Portela Atualiza Marca com Homenagem a Monarco
A Portela, maior campeã do carnaval carioca com 22 títulos, anunciou na quarta-feira uma significativa atualização de sua marca visual para a folia de 2027. A tradicional águia da escola de samba ganhou um elegante adorno: um chapéu panamá. Este detalhe representa uma comovente homenagem ao ilustre baluarte Monarco (1933-2021), cujo legado será tema central do enredo que será apresentado no próximo ano.
Desenvolvimento Colaborativo da Nova Identidade
A reformulação foi desenvolvida a partir de uma criativa ideia dos integrantes da equipe de comunicação da escola, Gabi Carneiro e Gil Lira. A versão final foi construída em diálogo permanente com a Direção de Carnaval e incorpora elementos significativos da identidade visual do enredo que será desenvolvido pelo renomado carnavalesco Paulo Barros, um reforço estratégico para Portela que, em 2027, completará dez anos desde seu último título conquistado.
Em 2017, encerrando um jejum de mais de 30 anos, foi precisamente Paulo Barros quem assinou o desfile campeão da azul e branca de Madureira, consolidando sua expertise no desenvolvimento de narrativas visuais impactantes.
A Importância da Gestão Coletiva
Pedro Henrique Leite, coordenador de comunicação da Portela, destacou a importância do processo colaborativo: "Esse processo mostra a importância de abrir espaço para que todos possam criar, propor e contribuir com seus talentos. A comunicação da Portela é construída de forma coletiva, com uma gestão de carnaval e presidência que valorizam nosso departamento. Nosso objetivo comum é fazer a marca dialogar com este novo momento da Portela, sem perder a força, a história e o protagonismo que ela carrega."

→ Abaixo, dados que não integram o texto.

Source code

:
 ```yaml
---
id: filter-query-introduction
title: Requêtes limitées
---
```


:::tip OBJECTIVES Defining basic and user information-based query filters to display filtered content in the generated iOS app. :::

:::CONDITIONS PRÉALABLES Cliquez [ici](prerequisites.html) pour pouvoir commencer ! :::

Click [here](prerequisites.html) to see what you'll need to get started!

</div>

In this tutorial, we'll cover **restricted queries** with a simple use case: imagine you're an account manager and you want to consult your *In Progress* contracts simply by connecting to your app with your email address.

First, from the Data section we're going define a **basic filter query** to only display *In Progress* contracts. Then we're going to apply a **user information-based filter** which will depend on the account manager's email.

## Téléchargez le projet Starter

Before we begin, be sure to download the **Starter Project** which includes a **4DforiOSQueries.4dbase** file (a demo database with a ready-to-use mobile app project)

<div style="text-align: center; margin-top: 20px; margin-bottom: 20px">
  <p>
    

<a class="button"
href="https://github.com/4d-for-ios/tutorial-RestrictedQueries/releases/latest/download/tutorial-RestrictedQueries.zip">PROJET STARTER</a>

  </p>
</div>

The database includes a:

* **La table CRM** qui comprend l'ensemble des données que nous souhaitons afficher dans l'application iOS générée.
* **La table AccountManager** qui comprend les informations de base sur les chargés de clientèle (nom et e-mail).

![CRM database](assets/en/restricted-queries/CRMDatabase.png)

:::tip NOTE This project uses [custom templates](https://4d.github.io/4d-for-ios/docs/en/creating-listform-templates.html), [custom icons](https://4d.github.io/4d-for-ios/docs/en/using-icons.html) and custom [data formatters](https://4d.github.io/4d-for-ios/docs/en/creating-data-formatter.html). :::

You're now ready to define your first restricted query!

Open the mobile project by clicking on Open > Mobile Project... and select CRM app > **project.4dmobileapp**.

Monarco: O Mestre do Samba
Hildemar Diniz, conhecido como Monarco, ficou eternizado na história do samba carioca. Filho do marceneiro e poeta José Felipe Diniz, nascido em Nova Iguaçu, ele chegou a ajudar a mãe separada nas despesas da casa, vendendo mangas na feira da Baixada Fluminense. Aos dez anos, o carioca retornou ao Rio, morando em Oswaldo Cruz, onde passou a frequentar as rodas de samba que marcaram sua vida.
Trajetória na Portela
Ali, Monarco conheceu bambas como Paulo da Portela, fundador da Azul e Branco, de quem se tornou discípulo dedicado. Na década de 1950, ingressou na Ala de Compositores da escola, levado por Alcides Malandro Histórico, de quem se tornou parceiro inseparável. Como cavaquinista e percussionista, também exerceu o importante papel de diretor de harmonia.

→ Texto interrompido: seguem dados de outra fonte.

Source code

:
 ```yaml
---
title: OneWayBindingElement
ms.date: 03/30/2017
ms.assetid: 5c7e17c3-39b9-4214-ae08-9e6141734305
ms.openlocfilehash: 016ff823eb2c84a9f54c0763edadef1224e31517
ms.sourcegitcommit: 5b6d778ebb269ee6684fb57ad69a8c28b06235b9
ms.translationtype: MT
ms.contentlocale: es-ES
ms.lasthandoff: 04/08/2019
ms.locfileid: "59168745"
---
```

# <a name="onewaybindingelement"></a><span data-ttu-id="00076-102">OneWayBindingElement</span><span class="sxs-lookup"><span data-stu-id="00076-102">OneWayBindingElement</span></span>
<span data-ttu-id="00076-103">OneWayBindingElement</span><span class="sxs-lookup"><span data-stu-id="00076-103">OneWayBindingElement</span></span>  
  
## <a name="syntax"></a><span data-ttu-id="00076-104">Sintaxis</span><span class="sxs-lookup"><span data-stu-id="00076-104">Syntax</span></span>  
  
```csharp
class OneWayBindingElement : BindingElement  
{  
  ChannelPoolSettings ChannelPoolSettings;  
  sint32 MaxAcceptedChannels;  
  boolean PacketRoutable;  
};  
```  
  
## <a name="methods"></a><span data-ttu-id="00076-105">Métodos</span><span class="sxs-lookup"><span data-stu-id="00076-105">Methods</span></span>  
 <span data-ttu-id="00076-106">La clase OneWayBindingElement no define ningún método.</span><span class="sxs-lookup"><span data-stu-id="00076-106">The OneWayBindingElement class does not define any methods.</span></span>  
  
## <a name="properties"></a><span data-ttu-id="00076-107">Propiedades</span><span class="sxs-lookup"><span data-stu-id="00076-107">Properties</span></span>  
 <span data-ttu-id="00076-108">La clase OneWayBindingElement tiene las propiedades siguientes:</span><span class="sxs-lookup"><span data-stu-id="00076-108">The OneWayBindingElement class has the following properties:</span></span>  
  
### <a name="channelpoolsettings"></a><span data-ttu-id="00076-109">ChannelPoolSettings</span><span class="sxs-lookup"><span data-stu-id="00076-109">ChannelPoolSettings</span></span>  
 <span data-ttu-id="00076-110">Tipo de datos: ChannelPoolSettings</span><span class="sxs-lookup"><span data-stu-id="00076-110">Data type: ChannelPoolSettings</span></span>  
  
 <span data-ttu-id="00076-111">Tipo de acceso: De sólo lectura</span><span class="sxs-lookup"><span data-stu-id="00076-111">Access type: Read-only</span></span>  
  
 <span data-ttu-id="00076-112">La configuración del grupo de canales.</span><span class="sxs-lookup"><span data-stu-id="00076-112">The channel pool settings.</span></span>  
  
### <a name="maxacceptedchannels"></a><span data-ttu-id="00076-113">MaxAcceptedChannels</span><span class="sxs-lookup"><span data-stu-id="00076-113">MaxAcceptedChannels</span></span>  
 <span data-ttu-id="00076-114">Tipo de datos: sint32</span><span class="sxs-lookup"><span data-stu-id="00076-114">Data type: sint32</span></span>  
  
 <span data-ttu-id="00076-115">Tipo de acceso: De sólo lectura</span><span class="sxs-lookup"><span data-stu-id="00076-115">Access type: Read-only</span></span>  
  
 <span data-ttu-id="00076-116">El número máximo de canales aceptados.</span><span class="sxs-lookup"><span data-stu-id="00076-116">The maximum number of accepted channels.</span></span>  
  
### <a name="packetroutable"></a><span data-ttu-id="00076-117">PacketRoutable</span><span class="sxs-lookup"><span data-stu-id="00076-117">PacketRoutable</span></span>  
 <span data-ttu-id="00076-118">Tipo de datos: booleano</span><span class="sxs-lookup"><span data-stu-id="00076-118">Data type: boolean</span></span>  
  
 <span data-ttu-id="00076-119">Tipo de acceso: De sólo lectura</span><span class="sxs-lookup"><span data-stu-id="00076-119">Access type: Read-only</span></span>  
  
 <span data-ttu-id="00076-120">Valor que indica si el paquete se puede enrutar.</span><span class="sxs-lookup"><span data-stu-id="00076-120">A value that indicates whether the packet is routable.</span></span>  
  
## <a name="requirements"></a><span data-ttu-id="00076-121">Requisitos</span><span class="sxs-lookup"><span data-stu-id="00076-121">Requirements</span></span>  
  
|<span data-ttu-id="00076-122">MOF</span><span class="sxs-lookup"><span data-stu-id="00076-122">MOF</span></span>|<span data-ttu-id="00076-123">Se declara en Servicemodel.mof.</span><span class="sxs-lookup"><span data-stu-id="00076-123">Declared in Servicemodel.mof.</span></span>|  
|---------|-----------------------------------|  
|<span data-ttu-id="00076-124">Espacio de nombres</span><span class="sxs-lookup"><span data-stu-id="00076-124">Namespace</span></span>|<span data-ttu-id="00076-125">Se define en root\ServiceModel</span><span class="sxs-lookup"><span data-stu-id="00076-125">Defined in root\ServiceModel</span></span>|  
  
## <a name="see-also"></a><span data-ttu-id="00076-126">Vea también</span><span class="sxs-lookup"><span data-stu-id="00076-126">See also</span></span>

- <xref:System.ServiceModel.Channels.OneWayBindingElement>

Na década de 1960, Monarco experimentou uma breve passagem pela Unidos de Jacarezinho, escola que o homenageou em 2005 com o enredo "Monarco; Voz e memória do samba, um passado de glória", mas retornou à Portela em 1969, consolidando seu lugar como um dos maiores nomes da história da agremiação.
Legado Musical e Composições Clássicas
Em 1970, Monarco gravou, junto à Velha-Guarda da Portela, o disco memorável "Portela passado de glória", produzido por Paulinho da Viola. É autor de clássicos imortais que exaltam a escola, como "Passado de glória", um dos "esquentas" obrigatórios da Portela antes de entrar na Avenida.

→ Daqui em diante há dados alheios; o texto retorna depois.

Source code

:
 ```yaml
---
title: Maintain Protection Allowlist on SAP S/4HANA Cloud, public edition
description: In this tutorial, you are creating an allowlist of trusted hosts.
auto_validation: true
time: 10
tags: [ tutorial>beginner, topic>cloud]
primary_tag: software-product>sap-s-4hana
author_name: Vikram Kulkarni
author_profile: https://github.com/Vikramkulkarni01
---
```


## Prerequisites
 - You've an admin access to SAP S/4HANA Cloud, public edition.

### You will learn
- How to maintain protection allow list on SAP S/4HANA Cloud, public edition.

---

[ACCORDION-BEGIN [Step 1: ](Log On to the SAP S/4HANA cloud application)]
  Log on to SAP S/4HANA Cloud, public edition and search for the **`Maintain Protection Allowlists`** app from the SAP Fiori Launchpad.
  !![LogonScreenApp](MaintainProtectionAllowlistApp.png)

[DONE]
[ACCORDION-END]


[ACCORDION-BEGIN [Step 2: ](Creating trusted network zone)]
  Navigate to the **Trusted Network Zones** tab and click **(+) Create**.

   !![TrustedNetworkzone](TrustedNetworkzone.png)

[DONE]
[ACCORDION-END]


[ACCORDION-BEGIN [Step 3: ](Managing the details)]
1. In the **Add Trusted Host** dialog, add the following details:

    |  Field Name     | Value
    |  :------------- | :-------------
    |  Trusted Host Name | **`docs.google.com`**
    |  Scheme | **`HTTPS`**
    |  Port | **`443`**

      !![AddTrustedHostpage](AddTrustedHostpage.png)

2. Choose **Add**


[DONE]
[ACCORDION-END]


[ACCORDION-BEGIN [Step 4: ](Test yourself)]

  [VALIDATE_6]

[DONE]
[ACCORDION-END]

Seu primeiro disco solo veio em 1976, trazendo temas como "O quitandeiro" (com Paulo da Portela) e "Lenço" (com Francisco Santana). Outros de seus sucessos memoráveis são "Triste desventura", "Vai vadiar" e "Coração em desalinho", essas duas últimas se tornando grandes sucessos na interpretação do também portelense Zeca Pagodinho.
Entre "Portela Passado de Glória", de 1970, e "Monarco de todos os tempos", de 2018, o compositor lançou 16 discos em sua carreira, deixando um acervo inestimável para a cultura do samba brasileiro. O enredo "Ao mestre, com carinho", escolhido pelo carnavalesco Paulo Barros para 2027, promete resgatar essa trajetória extraordinária e imortalizar a figura de um dos mais importantes mestres do samba carioca.